7. Leer at more people. I don't like to start fires, but I know when I'm being leered at. So I will throw it right back in their grimey, toothless faces and leer harder.
Good luck on your summer resolutions. I am going to rock mine!
Monday, July 21, 2008
What I really need is a stiff drink
I feel so gypped. I didn't even get any action out of Mr. Tuesday night. I could have let loose and had my way with him and still would have had the same outcome. So now I'm angry, which means I will sit here at work and continue to scrounge through the candy drawer. Cool.
Thursday, July 17, 2008
Pass the Lexapro, Please
Hey! Humanity! When did you get to be so lame? Remember the good ole days? Like the Plague. That was eventful. Or the Bay of Pigs? WHOOPS. Why aren't we doing more cool stuff? We have the technology! Sure we raced the Russians to the moon... and then what? That was the end! SO anticlimactical. Why aren't we racing them to see who can make the biggest skating rink out of Jell-O on the North Pole? Then if we battled over it, it would have to be on ice skates, and THAT would be awesome. Like extreme hockey where everything goes.

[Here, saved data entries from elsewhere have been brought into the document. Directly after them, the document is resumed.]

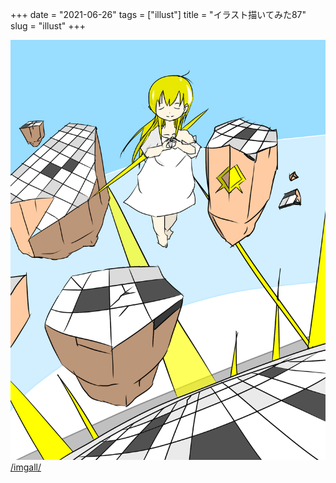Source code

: +++
date = "2021-06-26"
tags = ["illust"]
title = "イラスト描いてみた87"
slug = "illust"
+++

![](/img/yui_87.png)
[/imgall/](/imgall/)

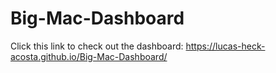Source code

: # Big-Mac-Dashboard


Click this link to check out the dashboard: https://lucas-heck-acosta.github.io/Big-Mac-Dashboard/
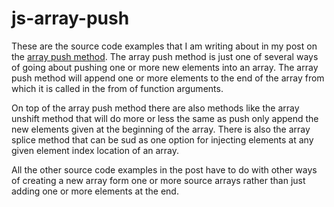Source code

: # js-array-push

These are the source code examples that I am writing about in my post on the [array push method](https://dustinpfister.github.io/2020/06/17/js-array-push/). The array push method is just one of several ways of going about pushing one or more new elements into an array. The array push method will append one or more elements to the end of the array from which it is called in the from of function arguments.

On top of the array push method there are also methods like the array unshift method that will do more or less the same as push only append the new elements given at the beginning of the array. There is also the array splice method that can be sud as one option for injecting elements at any given element index location of an array.

All the other source code examples in the post have to do with other ways of creating a new array form one or more source arrays rather than just adding one or more elements at the end.


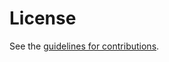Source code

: # License

See the
[guidelines for contributions](https://github.com/ietf-scim-wg/draft-ietf-scim-cursor-pagination/blob/main/CONTRIBUTING.md).
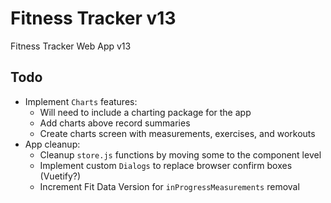 # Fitness Tracker v13

Fitness Tracker Web App v13

## Todo

- Implement `Charts` features:
  - Will need to include a charting package for the app
  - Add charts above record summaries
  - Create charts screen with measurements, exercises, and workouts
- App cleanup:
  - Cleanup `store.js` functions by moving some to the component level
  - Implement custom `Dialogs` to replace browser confirm boxes (Vuetify?)
  - Increment Fit Data Version for `inProgressMeasurements` removal
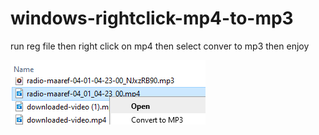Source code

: # windows-rightclick-mp4-to-mp3


 run reg file 
 then right click on mp4
 then select conver to mp3
 then enjoy


![تبدیل MP4 به MP3](Screenshot%202025-03-27%20113902.png)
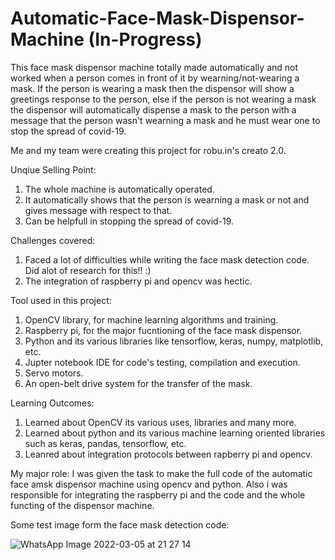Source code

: # Automatic-Face-Mask-Dispensor-Machine (In-Progress)

This face mask dispensor machine totally made automatically and not worked when a person comes in front of it by wearning/not-wearing a mask. If the person is wearing a mask then the dispensor will show a greetings response to the person, else if the person is not wearing a mask the dispensor will automatically dispense a mask to the person with a message that the person wasn't wearning a mask and he must wear one to stop the spread of covid-19.

Me and my team were creating this project for robu.in's creato 2.0. 


Unqiue Selling Point: 

1. The whole machine is automatically operated. 
2. It automatically shows that the person is wearning a mask or not and gives message with respect to that. 
3. Can be helpfull in stopping the spread of covid-19. 


Challenges covered:

1. Faced a lot of difficulties while writing the face mask detection code. Did alot of research for this!! :)
2. The integration of raspberry pi and opencv was hectic. 



Tool used in this project: 

1. OpenCV library, for machine learning algorithms and training. 
2. Raspberry pi, for the major fucntioning of the face mask dispensor. 
3. Python and its various libraries like tensorflow, keras, numpy, matplotlib, etc. 
4. Jupter notebook IDE for code's testing, compilation and execution. 
5. Servo motors.
6. An open-belt drive system for the transfer of the mask. 


Learning Outcomes: 

1. Learned about OpenCV its various uses, libraries and many more.
2. Learned about python and its various machine learning oriented libraries such as keras, pandas, tensorflow, etc. 
3. Leanred about integration protocols between rapberry pi and opencv. 


My major role: I was given the task to make the full code of the automatic face amsk dispensor machine using opencv and python. Also i was responsible for integrating the raspberry pi and the code and the whole functing of the dispensor machine. 



Some test image form the face mask detection code:

![WhatsApp Image 2022-03-05 at 21 27 14](https://user-images.githubusercontent.com/65725785/156890837-d224234a-6d1e-4b9a-862c-b3fbe1405874.jpeg)





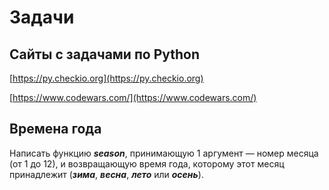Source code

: # Задачи

## **Сайты с задачами по Python**

[https://py.checkio.org](https://py.checkio.org)

[https://www.codewars.com/](https://www.codewars.com/)

## Времена года

Написать функцию _**season**_, принимающую 1 аргумент — номер месяца \(от 1 до 12\), и возвращающую время года, которому этот месяц принадлежит \(_**зима**_, _**весна**_, _**лето**_ или _**осень**_\).

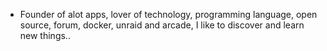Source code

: - Founder of alot apps, lover of technology, programming language, open source, forum, docker, unraid and arcade, I like to discover and learn new things..
  <br>







































































































































































































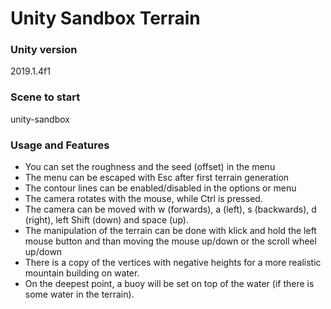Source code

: # Unity Sandbox Terrain

### Unity version
2019.1.4f1

### Scene to start
unity-sandbox

### Usage and Features
- You can set the roughness and the seed (offset) in the menu
- The menu can be escaped with Esc after first terrain generation
- The contour lines can be enabled/disabled in the options or menu
- The camera rotates with the mouse, while Ctrl is pressed.
- The camera can be moved with w (forwards), a (left), s (backwards), d (right),
left Shift (down) and space (up).
- The manipulation of the terrain can be done with klick and hold the left mouse button
and than moving the mouse up/down or the scroll wheel up/down
- There is a copy of the vertices with negative heights for a more realistic mountain
building on water.
- On the deepest point, a buoy will be set on top of the water
(if there is some water in the terrain).
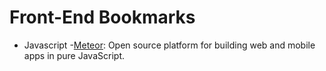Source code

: # Front-End Bookmarks

- Javascript
  -[Meteor](https://www.meteor.com/): Open source platform for building web and mobile apps in pure JavaScript.
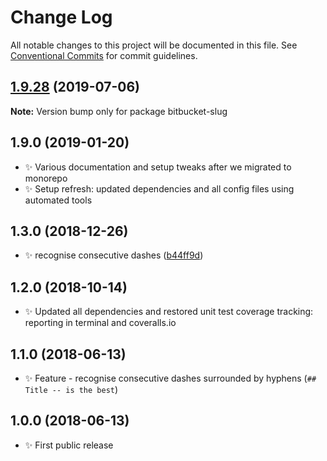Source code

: # Change Log

All notable changes to this project will be documented in this file.
See [Conventional Commits](https://conventionalcommits.org) for commit guidelines.

## [1.9.28](https://gitlab.com/codsen/codsen/compare/bitbucket-slug@1.9.27...bitbucket-slug@1.9.28) (2019-07-06)

**Note:** Version bump only for package bitbucket-slug





## 1.9.0 (2019-01-20)

- ✨ Various documentation and setup tweaks after we migrated to monorepo
- ✨ Setup refresh: updated dependencies and all config files using automated tools

## 1.3.0 (2018-12-26)

- ✨ recognise consecutive dashes ([b44ff9d](https://gitlab.com/codsen/codsen/tree/master/packages/bitbucket-slug/commits/b44ff9d))

## 1.2.0 (2018-10-14)

- ✨ Updated all dependencies and restored unit test coverage tracking: reporting in terminal and coveralls.io

## 1.1.0 (2018-06-13)

- ✨ Feature - recognise consecutive dashes surrounded by hyphens (`## Title -- is the best`)

## 1.0.0 (2018-06-13)

- ✨ First public release
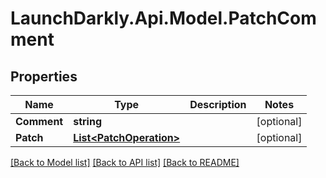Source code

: # LaunchDarkly.Api.Model.PatchComment
## Properties

Name | Type | Description | Notes
------------ | ------------- | ------------- | -------------
**Comment** | **string** |  | [optional] 
**Patch** | [**List&lt;PatchOperation&gt;**](PatchOperation.md) |  | [optional] 

[[Back to Model list]](../README.md#documentation-for-models) [[Back to API list]](../README.md#documentation-for-api-endpoints) [[Back to README]](../README.md)

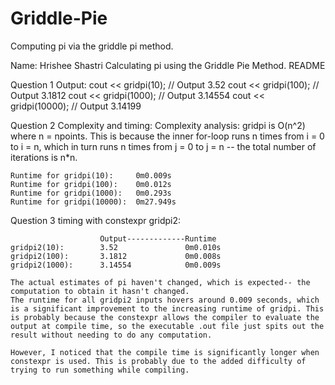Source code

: # Griddle-Pie
Computing pi via the griddle pi method.

Name: Hrishee Shastri
Calculating pi using the Griddle Pie Method. 
README

Question 1 Output:
    cout << gridpi(10);     // Output 3.52
    cout << gridpi(100);    // Output 3.1812
    cout << gridpi(1000);   // Output 3.14554
    cout << gridpi(10000);  // Output 3.14199



Question 2 Complexity and timing:
    Complexity analysis: gridpi is O(n^2) where n = npoints. 
    This is because the inner for-loop runs n times from i = 0 to i = n, 
    which in turn runs n times from j = 0 to j = n -- the total number of iterations is n*n. 
    
    Runtime for gridpi(10):     0m0.009s
    Runtime for gridpi(100):    0m0.012s
    Runtime for gridpi(1000):   0m0.293s
    Runtime for gridpi(10000):  0m27.949s



Question 3 timing with constexpr gridpi2:

                        Output-------------Runtime
    gridpi2(10):        3.52               0m0.010s           
    gridpi2(100):       3.1812             0m0.008s
    gridpi2(1000):      3.14554            0m0.009s

    The actual estimates of pi haven't changed, which is expected-- the computation to obtain it hasn't changed.
    The runtime for all gridpi2 inputs hovers around 0.009 seconds, which is a significant improvement to the increasing runtime of gridpi. This is probably because the constexpr allows the compiler to evaluate the output at compile time, so the executable .out file just spits out the result without needing to do any computation.

    However, I noticed that the compile time is significantly longer when constexpr is used. This is probably due to the added difficulty of trying to run something while compiling.

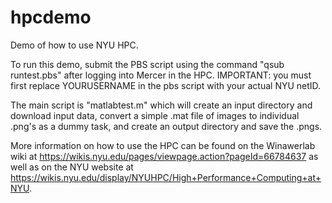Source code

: # hpcdemo
Demo of how to use NYU HPC.

To run this demo, submit the PBS script using the command
"qsub runtest.pbs" after logging into Mercer in the HPC.
IMPORTANT: you must first replace YOURUSERNAME in the pbs script with
your actual NYU netID.

The main script is "matlabtest.m" which will create an input directory
and download input data, convert a simple .mat file of images to individual
.png's as a dummy task, and create an output directory and save the .pngs.

More information on how to use the HPC can be found on the Winawerlab
wiki at https://wikis.nyu.edu/pages/viewpage.action?pageId=66784637
as well as on the NYU website at https://wikis.nyu.edu/display/NYUHPC/High+Performance+Computing+at+NYU.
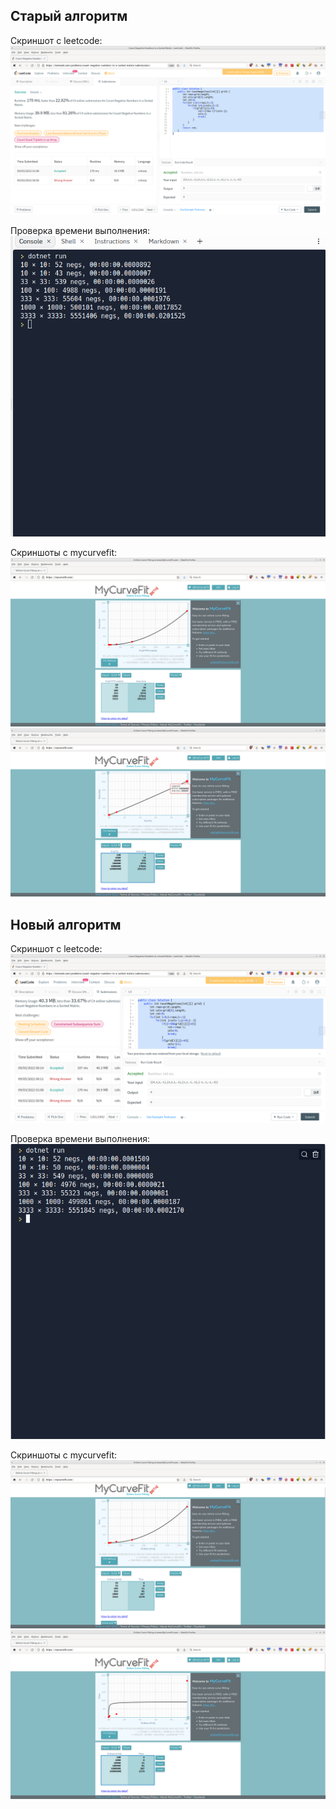 ## Старый алгоритм

Скриншот с leetcode:
![image](image.png)

Проверка времени выполнения:
![image](image_2.png)

Скриншоты с mycurvefit:
![image](image_3.png)
![image](image_4.png)

## Новый алгоритм
Скриншот с leetcode:
![image](image_5.png)

Проверка времени выполнения:
![image](image_6.png)

Скриншоты с mycurvefit:
![image](image_7.png)
![image](image_8.png)
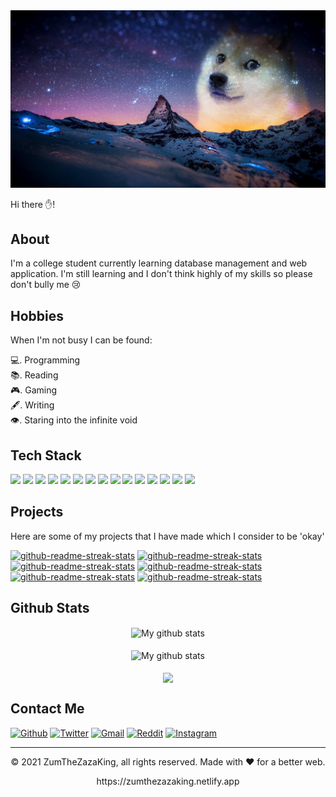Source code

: <img alt="banner" src="doge sky.jpg">

Hi there ✋!

## About
I'm a college student currently learning database management and web application. I'm still learning and I don't think highly of my skills so please don't bully me 😢


## Hobbies
When I'm not busy I can be found:

💻.  Programming  
📚.  Reading  
🎮.  Gaming  
🖋.  Writing  
👁.  Staring into the infinite void


## Tech Stack
<p>
  <img src="https://img.shields.io/badge/Python-3776AB?style=for-the-badge&logo=python&logoColor=white" />
  <img src="https://img.shields.io/badge/HTML5-E34F26?style=for-the-badge&logo=html5&logoColor=white" />
  <img src="https://img.shields.io/badge/CSS3-1572B6?style=for-the-badge&logo=css3&logoColor=white" />
  <img src="https://img.shields.io/badge/JavaScript-323330?style=for-the-badge&logo=javascript&logoColor=F7DF1E" />
  <img src="https://img.shields.io/badge/Java-ED8B00?style=for-the-badge&logo=java&logoColor=white" />
  <img src="https://img.shields.io/badge/PHP-777BB4?style=for-the-badge&logo=php&logoColor=white" />
  <img src="https://img.shields.io/badge/json-5E5C5C?style=for-the-badge&logo=json&logoColor=white" />
  <img src="https://img.shields.io/badge/Node.js-339933?style=for-the-badge&logo=nodedotjs&logoColor=white" />
  <img src="https://img.shields.io/badge/React-20232A?style=for-the-badge&logo=react&logoColor=61DAFB" />
  <img src="https://img.shields.io/badge/next.js-000000?style=for-the-badge&logo=nextdotjs&logoColor=white" />
  <img src="https://img.shields.io/badge/MaterialUI-007fff?style=for-the-badge&logo=materialui&logoColor=white" />
  <img src="https://img.shields.io/badge/Sass-ff6699?style=for-the-badge&logo=sass&logoColor=white" />
  <img src="https://img.shields.io/badge/Visual_Studio_Code-0078D4?style=for-the-badge&logo=visual%20studio%20code&logoColor=white" />
  <img src="https://img.shields.io/badge/sublime_text-%23575757.svg?&style=for-the-badge&logo=sublime-text&logoColor=important" />
  <img src="https://img.shields.io/badge/MySQL-00000F?style=for-the-badge&logo=mysql&logoColor=white" />
</p>


## Projects
Here are some of my projects that I have made which I consider to be 'okay'

<p>
  <a href="https://github.com/ZumTheZazaKing/areyoudepressed"><img width="282" src="https://denvercoder1-github-readme-stats.vercel.app/api/pin/?username=zumthezazaking&repo=areyoudepressed&theme=react&bg_color=273849&title_color=F85D7F&icon_color=F8D866&hide_border=true&show_icons=false" alt="github-readme-streak-stats"></a>
  <a href="http://github.com/ZumTheZazaKing/shoutingplace"><img width="282" src="https://denvercoder1-github-readme-stats.vercel.app/api/pin/?username=zumthezazaking&repo=shoutingplace&theme=react&bg_color=273849&title_color=F85D7F&icon_color=F8D866&hide_border=true&show_icons=false" alt="github-readme-streak-stats"></a>
  <a href="https://github.com/ZumTheZazaKing/qtpi-online"><img width="282" src="https://denvercoder1-github-readme-stats.vercel.app/api/pin/?username=zumthezazaking&repo=qtpi-online&theme=react&bg_color=273849&title_color=F85D7F&icon_color=F8D866&hide_border=true&show_icons=false" alt="github-readme-streak-stats"></a>
  <a href="https://github.com/ZumTheZazaKing/hangman"><img width="282" src="https://denvercoder1-github-readme-stats.vercel.app/api/pin/?username=zumthezazaking&repo=hangman&theme=react&bg_color=273849&title_color=F85D7F&icon_color=F8D866&hide_border=true&show_icons=false" alt="github-readme-streak-stats"></a>
  <a href="https://github.com/ZumTheZazaKing/react-meme-generator"><img width="282" src="https://denvercoder1-github-readme-stats.vercel.app/api/pin/?username=zumthezazaking&repo=react-meme-generator&theme=react&bg_color=273849&title_color=F85D7F&icon_color=F8D866&hide_border=true&show_icons=false" alt="github-readme-streak-stats"></a>
  <a href="https://github.com/ZumTheZazaKing/weather-app"><img width="282" src="https://denvercoder1-github-readme-stats.vercel.app/api/pin/?username=zumthezazaking&repo=weather-app&theme=react&bg_color=273849&title_color=F85D7F&icon_color=F8D866&hide_border=true&show_icons=false" alt="github-readme-streak-stats"></a>
</p>


## Github Stats

<p align="center">
  <img align="center" src="https://github-readme-streak-stats.herokuapp.com?user=zumthezazaking&theme=vue-dark&hide_border=true&date_format=M%20j%5B%2C%20Y%5D" alt="My github stats" /><br><br>
  <img align="center" src="https://github-readme-stats.vercel.app/api?username=zumthezazaking&show_icons=true&include_all_commits=true&theme=cobalt&hide_border=true" alt="My github stats" /><br><br>
  <img align="center" src="https://github-readme-stats.vercel.app/api/top-langs/?username=zumthezazaking&layout=compact&theme=cobalt&hide_border=true" />
</p>


## Contact Me
[<img alt="Github" src="https://img.shields.io/badge/GitHub-%2312100E.svg?&style=for-the-badge&logo=Github&logoColor=white" />](https://github.com/zumthezazaking)
[<img alt="Twitter" src="https://img.shields.io/badge/twitter-%231DA1F2.svg?&style=for-the-badge&logo=twitter&logoColor=white" />](https://twitter.com/puroguramaz)
[<img alt="Gmail" src="https://img.shields.io/badge/gmail-%23D14836.svg?&style=for-the-badge&logo=gmail&logoColor=white" />](mailto:zahidi85543@gmail.com)
[<img alt="Reddit" src="https://img.shields.io/badge/reddit-%23ff45002.svg?&style=for-the-badge&logo=reddit&logoColor=white" />](https://www.reddit.com/user/puroguramaz)
[<img alt="Instagram" src="https://img.shields.io/badge/instagram-%23C13584.svg?&style=for-the-badge&logo=instagram&logoColor=white" />](https://www.instagram.com/zumthezazaking/)


---
<p align="center"> © 2021 ZumTheZazaKing, all rights reserved. Made with ❤️ for a better web. </p>
<p align="center">
https://zumthezazaking.netlify.app
</p>











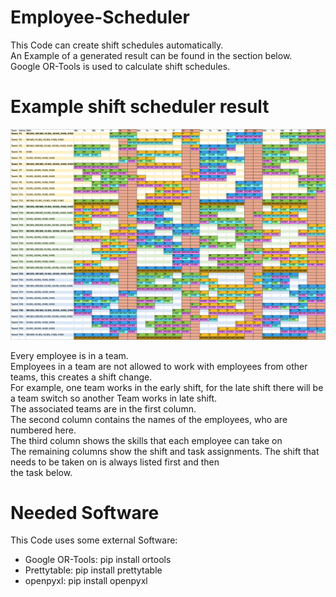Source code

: # Employee-Scheduler

This Code can create shift schedules automatically.  
An Example of a generated result can be found in the section below.  
Google OR-Tools is used to calculate shift schedules.

# Example shift scheduler result

![Example Scheduler Result](data/example_scheduler_result.png)

Every employee is in a team.  
Employees in a team are not allowed to work with employees from other teams, this creates a shift change.  
For example, one team works in the early shift, 
for the late shift there will be a team switch so another Team works in late shift.  
The associated teams are in the first column.  
The second column contains the names of the employees, who are numbered here.  
The third column shows the skills that each employee can take on  
The remaining columns show the shift and task assignments. The shift that needs to be taken on is always listed first and then   
the task below.

# Needed Software

This Code uses some external Software:
* Google OR-Tools: pip install ortools
* Prettytable: pip install prettytable
* openpyxl: pip install openpyxl

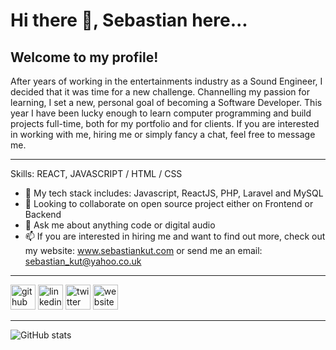 # Hi there 👋, Sebastian here...
## Welcome to my profile!
After years of working in the entertainments industry as a Sound Engineer, I decided that it was time for a new challenge. Channelling my passion for learning, I set a new, personal goal of becoming a Software Developer. This year I have been lucky enough to learn computer programming and build projects full-time, both for my portfolio and for clients. 
If you are interested in working with me, hiring me or simply fancy a chat, feel free to message me.

<hr>

Skills: REACT, JAVASCRIPT / HTML / CSS

- 🌱 My tech stack includes: Javascript, ReactJS, PHP, Laravel and MySQL
- 👯 Looking to collaborate on open source project either on Frontend or Backend  
- 💬 Ask me about anything code or digital audio 
- 📫 If you are interested in hiring me and want to find out more, check out my website: www.sebastiankut.com or send me an email: sebastian_kut@yahoo.co.uk

<hr>

[<img src='https://cdn.jsdelivr.net/npm/simple-icons@3.0.1/icons/github.svg' alt='github' height='40'>](https://github.com/SebastianKut)  [<img src='https://cdn.jsdelivr.net/npm/simple-icons@3.0.1/icons/linkedin.svg' alt='linkedin' height='40'>](https://www.linkedin.com/in/sebastian-kut-dev/)  [<img src='https://cdn.jsdelivr.net/npm/simple-icons@3.0.1/icons/twitter.svg' alt='twitter' height='40'>](https://twitter.com/seb_qt)  [<img src='https://cdn.jsdelivr.net/npm/simple-icons@3.0.1/icons/icloud.svg' alt='website' height='40'>](https://sebastiankut.com)  

<hr>

![GitHub stats](https://github-readme-stats.vercel.app/api?username=SebastianKut&show_icons=true)  

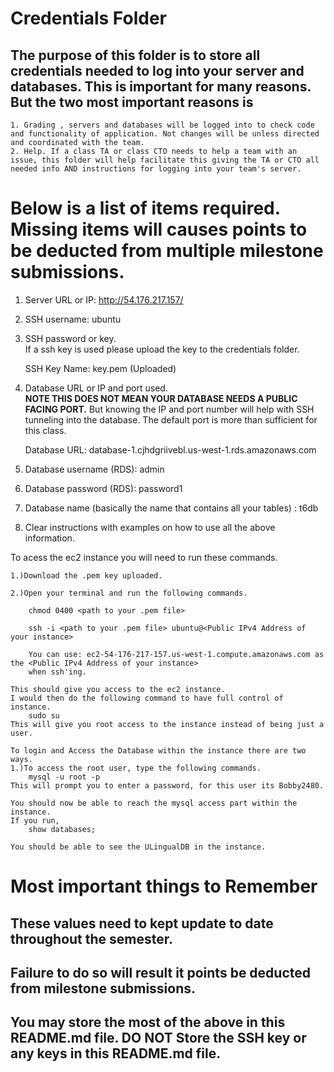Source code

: # Credentials Folder

## The purpose of this folder is to store all credentials needed to log into your server and databases. This is important for many reasons. But the two most important reasons is
    1. Grading , servers and databases will be logged into to check code and functionality of application. Not changes will be unless directed and coordinated with the team.
    2. Help. If a class TA or class CTO needs to help a team with an issue, this folder will help facilitate this giving the TA or CTO all needed info AND instructions for logging into your team's server. 


# Below is a list of items required. Missing items will causes points to be deducted from multiple milestone submissions.

1. Server URL or IP: http://54.176.217.157/
2. SSH username: ubuntu
3. SSH password or key.
    <br> If a ssh key is used please upload the key to the credentials folder.
    
    SSH Key Name: key.pem (Uploaded)
4. Database URL or IP and port used.
    <br><strong> NOTE THIS DOES NOT MEAN YOUR DATABASE NEEDS A PUBLIC FACING PORT.</strong> But knowing the IP and port number will help with SSH tunneling into the database. The default port is more than sufficient for this class.
    
    Database URL: database-1.cjhdgriivebl.us-west-1.rds.amazonaws.com
    
5. Database username (RDS): admin
6. Database password (RDS): password1
7. Database name (basically the name that contains all your tables) : t6db
8. Clear instructions with examples on how to use all the above information.

To acess the ec2 instance you will need to run these commands.
    
    1.)Download the .pem key uploaded.
    
    2.)Open your terminal and run the following commands.
        
        chmod 0400 <path to your .pem file>
    
        ssh -i <path to your .pem file> ubuntu@<Public IPv4 Address of your instance>
        
        You can use: ec2-54-176-217-157.us-west-1.compute.amazonaws.com as the <Public IPv4 Address of your instance>
        when ssh'ing.
    
    This should give you access to the ec2 instance.
    I would then do the following command to have full control of instance.
        sudo su
    This will give you root access to the instance instead of being just a user.
    
    To login and Access the Database within the instance there are two ways.
    1.)To access the root user, type the following commands.
        mysql -u root -p
    This will prompt you to enter a password, for this user its Bobby2480.
        
    You should now be able to reach the mysql access part within the instance.
    If you run,
        show databases;
    
    You should be able to see the ULingualDB in the instance.
        

# Most important things to Remember
## These values need to kept update to date throughout the semester. <br>
## <strong>Failure to do so will result it points be deducted from milestone submissions.</strong><br>
## You may store the most of the above in this README.md file. DO NOT Store the SSH key or any keys in this README.md file.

Even the Olympics are sissy. Have you watched those races? Yeah, it's so fun watching those girly-men "run" around the track a gazillion times. Maybe they would run better if tigers were set loose on them. And maybe I could watch the pole vaulting without gauging my eyes out if they were being flung over a pit of alligators. Then those Asians on the Spike channel wouldn't have the corner market on "entertainment."
No wonder people are so depressed these days.
Thursday, July 10, 2008
Mr. 152 Insights Into My Soul
Since I am a sucker for all psychological tests, I took one that was emailed to me by a co-worker which was entertaining and shallowly gratifying. (Take it here). Then I took another quiz that SC posted on her blog. (Click here if you feel curious. I know that you are.) With all of these free diagnosese who needs to pay for therapy?
Here are today's results:
Your Existing Situation
Non-realization of hopes and the inability to decide on necessary remedial action has resulted in considerable stress.
Your Stress Sources
Feels trapped in a disagreeable situation and powerless to remedy it. Angry and disgruntled as she doubts that she will be able to achieve the goals and frustrated almost to the point of nervous prostration. Wants to get away, feel less restricted, and free to make her own decisions.
Your Restrained Characteristics
Feels that she is being compelled to conform, and close relationships leave her without any sense of emotional involvement.
Able to achieve satisfaction through sexual activity.
Your Desired Objective
Needs to feel identified with someone or something and wishes to win support by her charm and amiability. Sentimental and yearns for a romantic tenderness.
Your Actual Problem
Depleted vitality has created an intolerance for any further stimulation, or demands on her resources. This feeling of powerlessness subjects her to agitation and acute distress. She attempts to escape into a substitute world in which things are more nearly as she desires them to be.
Your Actual Problem #2
Seeks to avoid criticism and to prevent restriction of her freedom to act, and to decide for herself by the exercise of great personal charm in her dealings with others.
Does anyone else love the line "Able to achieve satisfaction through sexual activity?" That does pretty much sum me up. Although now that I read over this it sounds rather gloomy. So let's dismiss it. Except for the good parts.